Step-by-step explanation:
According to Bohr's model, the electron in a hydrogen atom is in a circular orbit around the nucleus, and its angular momentum is quantized in integer multiples of Planck's constant h. The radius of the ground-state orbit is given by:
r1 = a0 = (4πε0ħ^2)/(me^2)
where ε0 is the permittivity of vacuum, me is the mass of the electron, and e is the elementary charge.

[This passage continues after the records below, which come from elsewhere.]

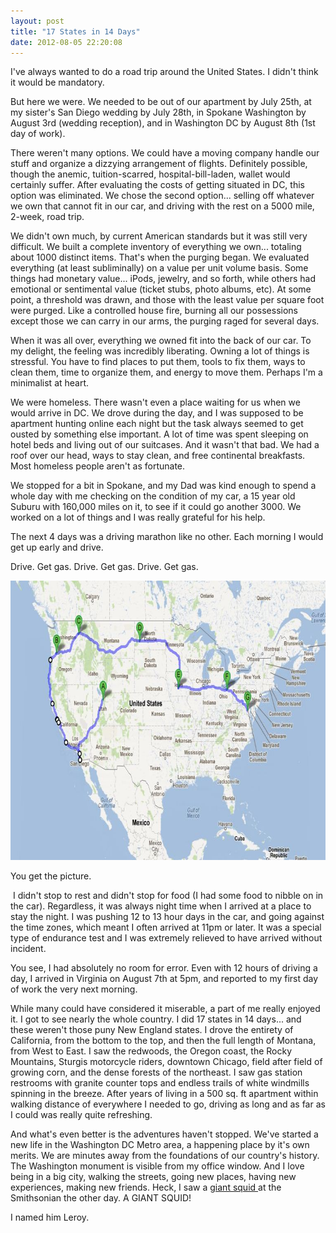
```yaml
---
layout: post
title: "17 States in 14 Days"
date: 2012-08-05 22:20:08
---
```


I've always wanted to do a road trip around the United States. I didn't think it would be mandatory.

But here we were. We needed to be out of our apartment by July 25th, at my sister's San Diego wedding by July 28th, in Spokane Washington by August 3rd (wedding reception), and in Washington DC by August 8th (1st day of work).

There weren't many options. We could have a moving company handle our stuff and organize a dizzying arrangement of flights. Definitely possible, though the anemic, tuition-scarred, hospital-bill-laden, wallet would certainly suffer. After evaluating the costs of getting situated in DC, this option was eliminated. We chose the second option... selling off whatever we own that cannot fit in our car, and driving with the rest on a 5000 mile, 2-week, road trip.

We didn't own much, by current American standards but it was still very difficult. We built a complete inventory of everything we own... totaling about 1000 distinct items. That's when the purging began. We evaluated everything (at least subliminally) on a value per unit volume basis. Some things had monetary value... iPods, jewelry, and so forth, while others had emotional or sentimental value (ticket stubs, photo albums, etc). At some point, a threshold was drawn, and those with the least value per square foot were purged. Like a controlled house fire, burning all our possessions except those we can carry in our arms, the purging raged for several days.

When it was all over, everything we owned fit into the back of our car. To my delight, the feeling was incredibly liberating. Owning a lot of things is stressful. You have to find places to put them, tools to fix them, ways to clean them, time to organize them, and energy to move them. Perhaps I'm a minimalist at heart.

We were homeless. There wasn't even a place waiting for us when we would arrive in DC. We drove during the day, and I was supposed to be apartment hunting online each night but the task always seemed to get ousted by something else important. A lot of time was spent sleeping on hotel beds and living out of our suitcases. And it wasn't that bad. We had a roof over our head, ways to stay clean, and free continental breakfasts. Most homeless people aren't as fortunate.

We stopped for a bit in Spokane, and my Dad was kind enough to spend a whole day with me checking on the condition of my car, a 15 year old Suburu with 160,000 miles on it, to see if it could go another 3000. We worked on a lot of things and I was really grateful for his help.

The next 4 days was a driving marathon like no other. Each morning I would get up early and drive.

Drive. Get gas. Drive. Get gas. Drive. Get gas.

<img alt="A map of our trip across the US" src="/sites/default/files/US%20Trip.JPG" style="width: 765px; height: 447px;" />

You get the picture.

 I didn't stop to rest and didn't stop for food (I had some food to nibble on in the car). Regardless, it was always night time when I arrived at a place to stay the night. I was pushing 12 to 13 hour days in the car, and going against the time zones, which meant I often arrived at 11pm or later. It was a special type of endurance test and I was extremely relieved to have arrived without incident.

You see, I had absolutely no room for error. Even with 12 hours of driving a day, I arrived in Virginia on August 7th at 5pm, and reported to my first day of work the very next morning.

While many could have considered it miserable, a part of me really enjoyed it. I got to see nearly the whole country. I did 17 states in 14 days... and these weren't those puny New England states. I drove the entirety of California, from the bottom to the top, and then the full length of Montana, from West to East. I saw the redwoods, the Oregon coast, the Rocky Mountains, Sturgis motorcycle riders, downtown Chicago, field after field of growing corn, and the dense forests of the northeast. I saw gas station restrooms with granite counter tops and endless trails of white windmills spinning in the breeze. After years of living in a 500 sq. ft apartment within walking distance of everywhere I needed to go, driving as long and as far as I could was really quite refreshing.

And what's even better is the adventures haven't stopped. We've started a new life in the Washington DC Metro area, a happening place by it's own merits. We are minutes away from the foundations of our country's history. The Washington monument is visible from my office window. And I love being in a big city, walking the streets, going new places, having new experiences, making new friends. Heck, I saw a <a href="http://en.wikipedia.org/wiki/Giant_squid" target="_blank" title="The first photos of a living giant squid were taken in 2002. Thats how mysterious these guys are.">giant squid </a>at the Smithsonian the other day. A GIANT SQUID!

I named him Leroy.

(a) The orbital speed of the electron can be computed as:
v1 = ħ/(m*r1)
where m is the mass of the electron. Substituting the values, we get:
v1 = (ħe^2)/(4πε0ħ^2m) = (e^2)/(4πε0ħ*m)
Plugging in the numerical values for the constants and mass, we get:
v1 = (9.0 x 10^9 m/s)
Therefore, the orbital speed of the electron in the ground state of hydrogen is approximately 9.0 x 10^9 m/s.

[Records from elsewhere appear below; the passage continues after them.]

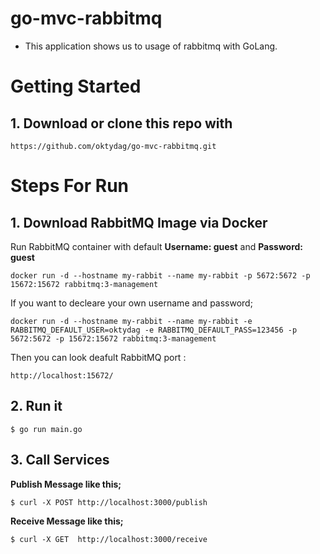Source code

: # go-mvc-rabbitmq

- This application shows us to usage of rabbitmq with GoLang.

 # Getting Started

## 1. Download or clone this repo with

```
https://github.com/oktydag/go-mvc-rabbitmq.git
```


# Steps For Run
## 1.  Download RabbitMQ Image via Docker

Run RabbitMQ container with default **Username: guest** and **Password: guest**

```
docker run -d --hostname my-rabbit --name my-rabbit -p 5672:5672 -p 15672:15672 rabbitmq:3-management
```

If you want to decleare your own username and password;

```
docker run -d --hostname my-rabbit --name my-rabbit -e RABBITMQ_DEFAULT_USER=oktydag -e RABBITMQ_DEFAULT_PASS=123456 -p 5672:5672 -p 15672:15672 rabbitmq:3-management
```

Then you can look deafult RabbitMQ port : 

```
http://localhost:15672/
```

## 2.  Run it

```
$ go run main.go
```

## 3. Call Services

**Publish Message like this;**
```
$ curl -X POST http://localhost:3000/publish  
```

**Receive Message like this;**
```
$ curl -X GET  http://localhost:3000/receive   
```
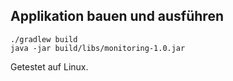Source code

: ## Applikation bauen und ausführen
```
./gradlew build
java -jar build/libs/monitoring-1.0.jar
```

Getestet auf Linux.
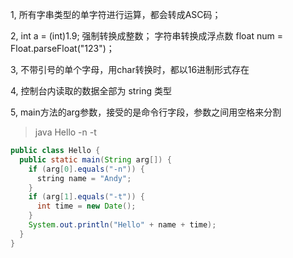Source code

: 1, 所有字串类型的单字符进行运算，都会转成ASC码；

2, int a = (int)1.9;   强制转换成整数； 
   字符串转换成浮点数 float num = Float.parseFloat("123")；

3, 不带引号的单个字母，用char转换时，都以16进制形式存在

4, 控制台内读取的数据全部为 string 类型

5, main方法的arg参数，接受的是命令行字段，参数之间用空格来分割
> java Hello -n -t
``` java
public class Hello {
  public static main(String arg[]) {
    if (arg[0].equals("-n")) {
      string name = "Andy";
    }
    if (arg[1].equals("-t")) {
      int time = new Date();
    }
    System.out.println("Hello" + name + time);
  }
}
```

(b) The kinetic energy of the electron can be computed as:
KE1 = (1/2)mv1^2
Substituting the values, we get:
KE1 = (1/2)me*(e^2)/(4πε0ħ*m)^2
Plugging in the numerical values for the constants and mass, we get:
KE1 = (2.2 x 10^-18 J) = (13.6 eV)
Therefore, the kinetic energy of the electron in the ground state of hydrogen is approximately 13.6 electronvolts (eV).

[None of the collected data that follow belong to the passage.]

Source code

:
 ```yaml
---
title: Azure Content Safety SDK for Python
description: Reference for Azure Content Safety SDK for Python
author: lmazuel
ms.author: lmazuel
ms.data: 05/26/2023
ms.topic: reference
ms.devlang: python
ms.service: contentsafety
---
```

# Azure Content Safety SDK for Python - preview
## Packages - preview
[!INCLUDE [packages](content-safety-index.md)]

(c) The electrical potential energy of the atom can be computed as:
PE1 = - (1/4πε0)*(e^2)/r1
Substituting the value of r1, we get:
PE1 = - (me^4)/(8ε0^2ħ^2)
Plugging in the numerical values for the constants and mass, we get:
PE1 = - (2.2 x 10^-18 J) = - (13.6 eV)
Therefore, the electrical potential energy of the ground state of hydrogen is approximately -13.6 eV. Note that the negative sign indicates that the electron is bound to the nucleus and that energy is required to remove it from the atom.